8 Things You Should Know About Making a Will
Agreed, creating a will is not the best feeling in the world, but is decidedly an important procedure. It ensures that there are no disputes related to property and other such possessions amongst your loved ones after the supposed demise of the Testator. Planning it in advance offers a control over who gets what and helps save money and time. The laws vary from country to country, but most of the facts remain the same.
What you should know about preparing a will?
What is a Will?
A legal document, wherein an individual distributes his/her material assets, amongst the people of his choice, in the case of his/her death. The person who makes the will is known as the Testator.
What happens if the Testator dies without making a will?
You do not get any control over who gets what. The rules of Intestacy may then allow for distribution of your assets, which may be in conflict with your interest.
Is a Lawyer required?
It is advisable to employ one. He will require the following details from you
- What you own?
- Who gets what?
Is a Guardian required?
If the Testator has children below the age of 18; it is advisable to nominate a guardian. In the case of an event where something happens to the Testator, wherein he/she has not nominated a guardian, the court has the right to choose anyone as a guardian. A guardian will help the child in important matters related to finance, etc.
Is an executor required?
The person who executes the wishes of the Testator after his/her death is known as the Executor. He/She is allotted the duty of winding up everything after the death of the Testator, i.e. from paying debts to overlooking that everything is carried out appropriately as per the bill.

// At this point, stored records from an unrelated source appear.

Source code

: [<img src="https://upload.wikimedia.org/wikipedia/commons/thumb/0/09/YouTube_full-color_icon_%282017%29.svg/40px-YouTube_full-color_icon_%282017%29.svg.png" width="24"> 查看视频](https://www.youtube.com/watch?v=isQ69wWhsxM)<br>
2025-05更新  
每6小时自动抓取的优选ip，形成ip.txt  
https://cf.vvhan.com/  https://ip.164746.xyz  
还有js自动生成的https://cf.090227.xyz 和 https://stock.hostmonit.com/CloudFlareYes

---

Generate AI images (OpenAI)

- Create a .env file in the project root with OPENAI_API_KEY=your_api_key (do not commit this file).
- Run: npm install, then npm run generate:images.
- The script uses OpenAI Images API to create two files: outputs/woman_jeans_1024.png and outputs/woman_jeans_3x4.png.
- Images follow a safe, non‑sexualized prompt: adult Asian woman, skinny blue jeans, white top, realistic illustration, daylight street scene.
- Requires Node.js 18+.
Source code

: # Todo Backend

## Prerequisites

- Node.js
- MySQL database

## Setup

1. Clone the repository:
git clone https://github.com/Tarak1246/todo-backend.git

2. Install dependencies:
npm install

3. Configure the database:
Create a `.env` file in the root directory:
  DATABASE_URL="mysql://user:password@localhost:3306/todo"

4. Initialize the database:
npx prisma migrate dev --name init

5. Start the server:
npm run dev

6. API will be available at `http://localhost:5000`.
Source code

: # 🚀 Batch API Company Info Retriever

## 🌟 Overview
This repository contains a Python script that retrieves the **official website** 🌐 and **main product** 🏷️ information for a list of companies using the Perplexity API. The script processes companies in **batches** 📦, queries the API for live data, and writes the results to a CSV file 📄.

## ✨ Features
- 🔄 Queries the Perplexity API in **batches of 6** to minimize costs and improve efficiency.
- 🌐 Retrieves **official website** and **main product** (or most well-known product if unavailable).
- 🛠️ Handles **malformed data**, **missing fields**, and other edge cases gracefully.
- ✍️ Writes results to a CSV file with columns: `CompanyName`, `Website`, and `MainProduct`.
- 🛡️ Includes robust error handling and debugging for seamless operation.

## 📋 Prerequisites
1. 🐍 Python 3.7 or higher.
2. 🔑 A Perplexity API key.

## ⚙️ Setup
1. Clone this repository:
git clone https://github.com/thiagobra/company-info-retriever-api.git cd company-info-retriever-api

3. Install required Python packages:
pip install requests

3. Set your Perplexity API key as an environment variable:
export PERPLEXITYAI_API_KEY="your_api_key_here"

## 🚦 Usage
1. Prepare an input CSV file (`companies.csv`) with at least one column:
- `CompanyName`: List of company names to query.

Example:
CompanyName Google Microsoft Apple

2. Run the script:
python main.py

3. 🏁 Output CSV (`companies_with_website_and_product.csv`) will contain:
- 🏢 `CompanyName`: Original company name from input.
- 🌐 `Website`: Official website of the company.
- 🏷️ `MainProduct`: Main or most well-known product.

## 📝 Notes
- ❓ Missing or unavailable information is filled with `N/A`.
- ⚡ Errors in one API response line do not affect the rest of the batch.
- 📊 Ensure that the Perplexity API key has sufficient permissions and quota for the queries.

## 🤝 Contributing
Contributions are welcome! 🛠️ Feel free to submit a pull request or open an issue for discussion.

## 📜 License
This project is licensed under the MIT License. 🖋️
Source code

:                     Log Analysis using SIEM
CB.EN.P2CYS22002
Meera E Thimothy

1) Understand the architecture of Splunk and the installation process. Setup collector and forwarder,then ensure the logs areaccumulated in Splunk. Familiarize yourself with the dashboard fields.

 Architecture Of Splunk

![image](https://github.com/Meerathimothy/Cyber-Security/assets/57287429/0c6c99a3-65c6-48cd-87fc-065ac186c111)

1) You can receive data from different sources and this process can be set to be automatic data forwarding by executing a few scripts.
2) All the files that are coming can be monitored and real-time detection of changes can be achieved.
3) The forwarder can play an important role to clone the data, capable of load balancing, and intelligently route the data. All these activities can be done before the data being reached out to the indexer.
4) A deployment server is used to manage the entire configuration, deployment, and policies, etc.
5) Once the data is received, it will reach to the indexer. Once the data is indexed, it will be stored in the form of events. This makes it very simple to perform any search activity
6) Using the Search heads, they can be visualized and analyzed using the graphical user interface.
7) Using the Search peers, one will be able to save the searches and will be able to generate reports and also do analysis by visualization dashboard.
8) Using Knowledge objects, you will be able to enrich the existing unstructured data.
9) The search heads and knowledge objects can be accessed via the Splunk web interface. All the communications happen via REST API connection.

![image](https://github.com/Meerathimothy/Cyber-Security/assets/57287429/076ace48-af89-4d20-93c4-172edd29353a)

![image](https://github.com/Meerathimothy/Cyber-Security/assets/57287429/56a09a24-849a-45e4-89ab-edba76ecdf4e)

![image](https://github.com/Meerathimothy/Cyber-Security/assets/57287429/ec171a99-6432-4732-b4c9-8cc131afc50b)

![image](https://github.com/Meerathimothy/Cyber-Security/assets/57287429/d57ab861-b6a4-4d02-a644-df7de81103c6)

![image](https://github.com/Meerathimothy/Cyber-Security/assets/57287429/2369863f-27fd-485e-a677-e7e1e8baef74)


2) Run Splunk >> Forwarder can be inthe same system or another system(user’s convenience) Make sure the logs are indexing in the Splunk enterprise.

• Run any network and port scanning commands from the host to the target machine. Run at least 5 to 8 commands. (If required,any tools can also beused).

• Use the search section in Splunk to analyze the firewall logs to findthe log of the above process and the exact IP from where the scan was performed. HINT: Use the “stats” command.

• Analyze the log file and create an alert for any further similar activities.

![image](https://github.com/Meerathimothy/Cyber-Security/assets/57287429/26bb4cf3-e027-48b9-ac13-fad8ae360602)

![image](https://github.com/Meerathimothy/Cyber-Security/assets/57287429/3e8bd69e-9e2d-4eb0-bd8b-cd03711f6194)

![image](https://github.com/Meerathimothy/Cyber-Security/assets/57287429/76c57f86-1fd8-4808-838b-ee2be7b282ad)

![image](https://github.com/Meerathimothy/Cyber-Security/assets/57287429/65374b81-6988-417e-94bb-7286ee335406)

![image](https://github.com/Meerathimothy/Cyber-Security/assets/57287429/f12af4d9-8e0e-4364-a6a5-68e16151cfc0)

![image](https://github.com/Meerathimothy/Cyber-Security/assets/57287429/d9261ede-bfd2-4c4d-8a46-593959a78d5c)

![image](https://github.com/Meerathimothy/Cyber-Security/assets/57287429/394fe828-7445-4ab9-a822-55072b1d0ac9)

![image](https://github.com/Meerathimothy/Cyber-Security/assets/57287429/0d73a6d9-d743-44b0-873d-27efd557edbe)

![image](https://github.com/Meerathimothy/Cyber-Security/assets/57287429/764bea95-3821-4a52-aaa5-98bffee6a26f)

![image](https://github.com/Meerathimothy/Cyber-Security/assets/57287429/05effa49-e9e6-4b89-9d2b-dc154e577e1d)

How often does it need to be updated?
A will is required to be updated in the case of the death of a beneficiary, re-marriage, divorce, loss of an asset mentioned in the will, if the guardian or the executor needs to be changed, etc. In simple words, in the case of any change of circumstance that is mentioned in the will, an update of the same is required.
Who can contest the will?
There are certain instances wherein a will can be challenged. It could involve improper witnessing, the Testator not being in the right state of mind while signing, whether it was forced or forged, etc.
How to make a legally accepted will?
- The Testator must be at least 18 years of age
- He/she should be in the right state of mind
- It should be in writing and not in print
- It should be signed in the presence of witnesses who are over 18 years and requires a signature on their behalf as well.
In conclusion, the importance of this legal document should not be misconstrued and it is advisable that every person who comes of age make a will of their own. This, in order to combat family battles, litigation and disputes.